In the present study, heat transfer and flow characteristics of Fe₃O₄-H₂O nanofluid in a microchannel under the action of magnets are studied. Moreover, the influence of the magnetic field on the flow characteristics and thermal behaviors was studied for different inlet openings, the configuration of permanent magnets and Reynolds number. Based on the obtained results, the main achievements of this study can be summarized as follows:

(1) At high inlet opening, e.g., R = 1, 1/2, 1/4, the nanofluid in the microchannel is symmetrical up and down. When the inlet opening is reduced to R = 1/8, the flow of nanofluid deflects upward to form an asymmetric structure. There are two recirculation zones near the upper and lower walls, and the local high temperature appears near the upper and lower walls at the microchannel entrance.
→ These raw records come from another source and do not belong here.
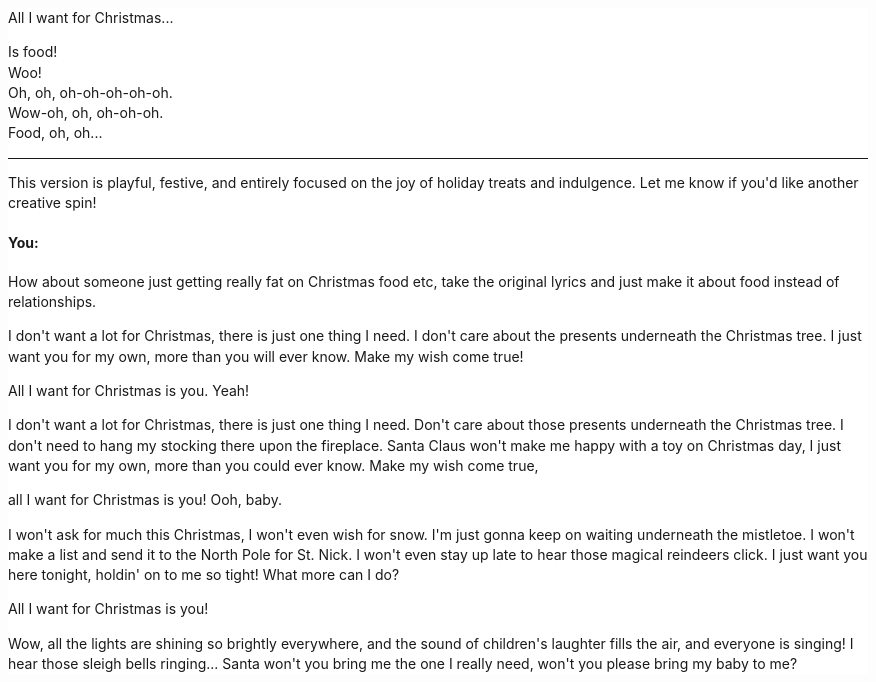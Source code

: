 All I want for Christmas...

Is food!\
Woo!\
Oh, oh, oh-oh-oh-oh-oh.\
Wow-oh, oh, oh-oh-oh.\
Food, oh, oh...

---

This version is playful, festive, and entirely focused on the joy of holiday treats and indulgence. Let me know if you'd like another creative spin!


#### You:
How about someone just getting really fat on Christmas food etc, take the original lyrics and just make it about food instead of relationships. 

I don't want a lot for Christmas,
there is just one thing I need.
I don't care about the presents
underneath the Christmas tree.
I just want you for my own,
more than you will ever know.
Make my wish come true!


All I want for Christmas is you.
Yeah!

I don't want a lot for Christmas,
there is just one thing I need.
Don't care about those presents underneath the Christmas tree.
I don't need to hang my stocking there upon the fireplace.
Santa Claus won't make me happy with a toy on Christmas day,
I just want you for my own, more than you could ever know.
Make my wish come true,

all I want for Christmas is you!
Ooh, baby.

I won't ask for much this Christmas, I won't even wish for snow.
I'm just gonna keep on waiting
underneath the mistletoe.
I won't make a list and send it to the North Pole for St. Nick.
I won't even stay up late to hear those magical reindeers click.
I just want you here tonight, holdin' on to me so tight!
What more can I do?

All I want for Christmas is you!

Wow, all the lights are shining so brightly everywhere,
and the sound of children's laughter fills the air,
and everyone is singing!
I hear those sleigh bells ringing...
Santa won't you bring me the one I really need, won't you please bring my baby to me?
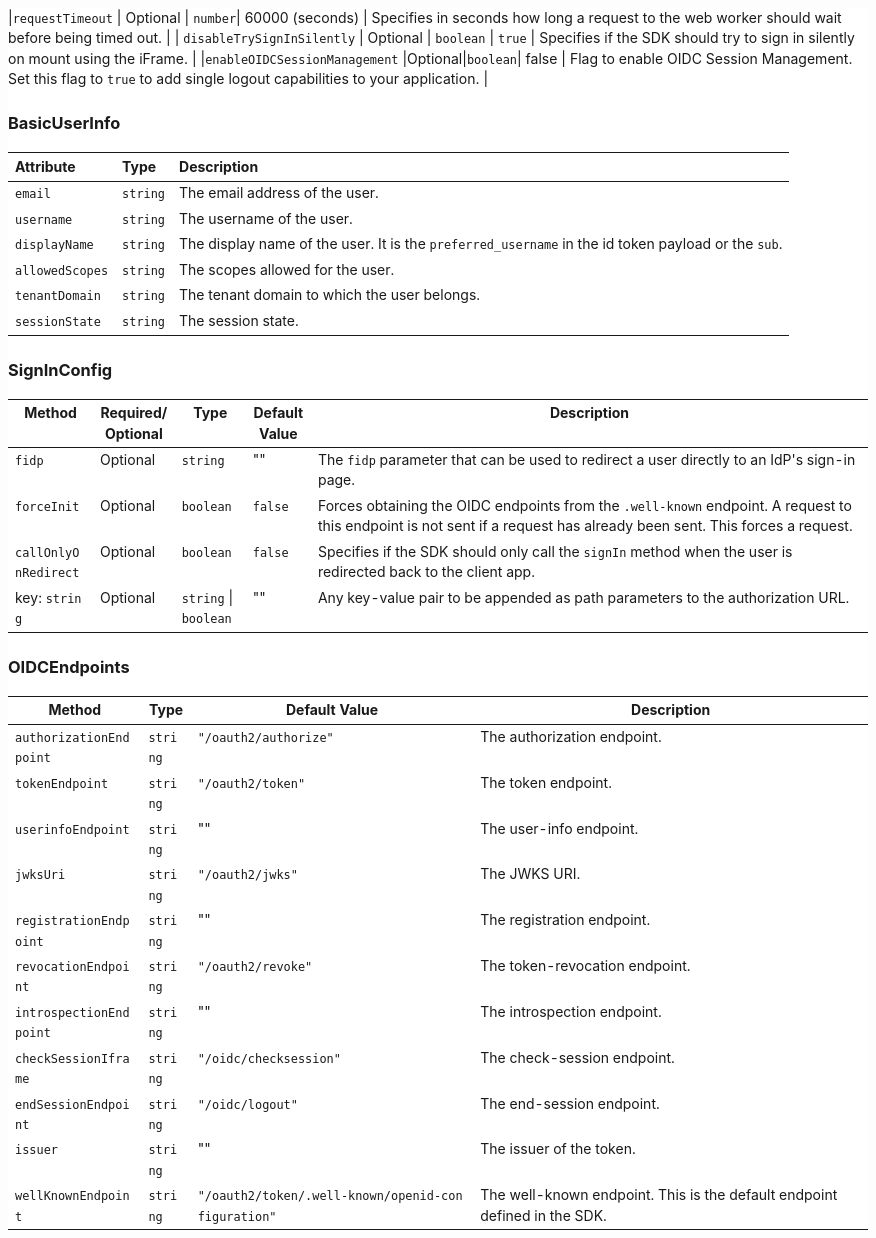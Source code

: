|`requestTimeout` | Optional | `number`| 60000 (seconds) | Specifies in seconds how long a request to the web worker should wait before being timed out.                                                                                                                                                                                                                                                             |
| `disableTrySignInSilently` | Optional | `boolean` | `true` | Specifies if the SDK should try to sign in silently on mount using the iFrame. |
|`enableOIDCSessionManagement` |Optional|`boolean`| false | Flag to enable OIDC Session Management. Set this flag to `true` to add single logout capabilities to your application. |

### BasicUserInfo

| Attribute       | Type     | Description                                                                                        |
| :-------------- | :------- | :------------------------------------------------------------------------------------------------- |
| `email`         | `string` | The email address of the user.                                                                     |
| `username`      | `string` | The username of the user.                                                                          |
| `displayName`   | `string` | The display name of the user. It is the `preferred_username` in the id token payload or the `sub`. |
| `allowedScopes` | `string` | The scopes allowed for the user.                                                                   |
| `tenantDomain`  | `string` | The tenant domain to which the user belongs.                                                       |
| `sessionState`  | `string` | The session state.                                                                                 |

### SignInConfig

| Method        | Required/Optional | Type                  | Default Value | Description                                                                                                                                                            |
| ------------- | ----------------- | --------------------- | ------------- | ---------------------------------------------------------------------------------------------------------------------------------------------------------------------- |
| `fidp`        | Optional          | `string`              | ""            | The `fidp` parameter that can be used to redirect a user directly to an IdP's sign-in page.                                                                            |
| `forceInit`   | Optional          | `boolean`             | `false`       | Forces obtaining the OIDC endpoints from the `.well-known` endpoint. A request to this endpoint is not sent if a request has already been sent. This forces a request. |
| `callOnlyOnRedirect` | Optional | `boolean` | `false` | Specifies if the SDK should only call the `signIn` method when the user is redirected back to the client app. |
| key: `string` | Optional          | `string` \| `boolean` | ""            | Any key-value pair to be appended as path parameters to the authorization URL.                                                                                         |

### OIDCEndpoints

| Method                  | Type     | Default Value                                      | Description                                                               |
| ----------------------- | -------- | -------------------------------------------------- | ------------------------------------------------------------------------- |
| `authorizationEndpoint` | `string` | `"/oauth2/authorize"`                              | The authorization endpoint.                                               |
| `tokenEndpoint`         | `string` | `"/oauth2/token"`                                  | The token endpoint.                                                       |
| `userinfoEndpoint`      | `string` | ""                                                 | The user-info endpoint.                                                   |
| `jwksUri`               | `string` | `"/oauth2/jwks"`                                   | The JWKS URI.                                                             |
| `registrationEndpoint`  | `string` | ""                                                 | The registration endpoint.                                                |
| `revocationEndpoint`    | `string` | `"/oauth2/revoke"`                                 | The token-revocation endpoint.                                            |
| `introspectionEndpoint` | `string` | ""                                                 | The introspection endpoint.                                               |
| `checkSessionIframe`    | `string` | `"/oidc/checksession"`                             | The check-session endpoint.                                               |
| `endSessionEndpoint`    | `string` | `"/oidc/logout"`                                   | The end-session endpoint.                                                 |
| `issuer`                | `string` | ""                                                 | The issuer of the token.                                                  |
| `wellKnownEndpoint` | `string` | `"/oauth2/token/.well-known/openid-configuration"` | The well-known endpoint. This is the default endpoint defined in the SDK. |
The local high-temperature region at the microchannel entrance increases with the decrease of the inlet opening.

(2) At a low Reynolds number, the closer the magnetic source is to the inlet, the greater the influence on the flow and heat transfer of nanofluid. The influence of magnets on the flow and heat transfer of nanofluid decreases with the increase of Reynolds number. The main factors affecting the flow of nanofluids are magnetic field intensity and Reynolds number. When the magnetic field intensity remains unchanged, the force of magnetic field on nanoparticles decreases with the increase of Reynolds number.

(3) The position of magnets has an important effect on the heat transfer of nanofluid, the average Nusselt number decreases as the magnet position moves backward along the long direction of the microchannel. Compared with the absence of a magnetic field, when the inlet opening R is 1 and 1/4, the heat transfer gain increases by 17.2% and 35.2%, respectively.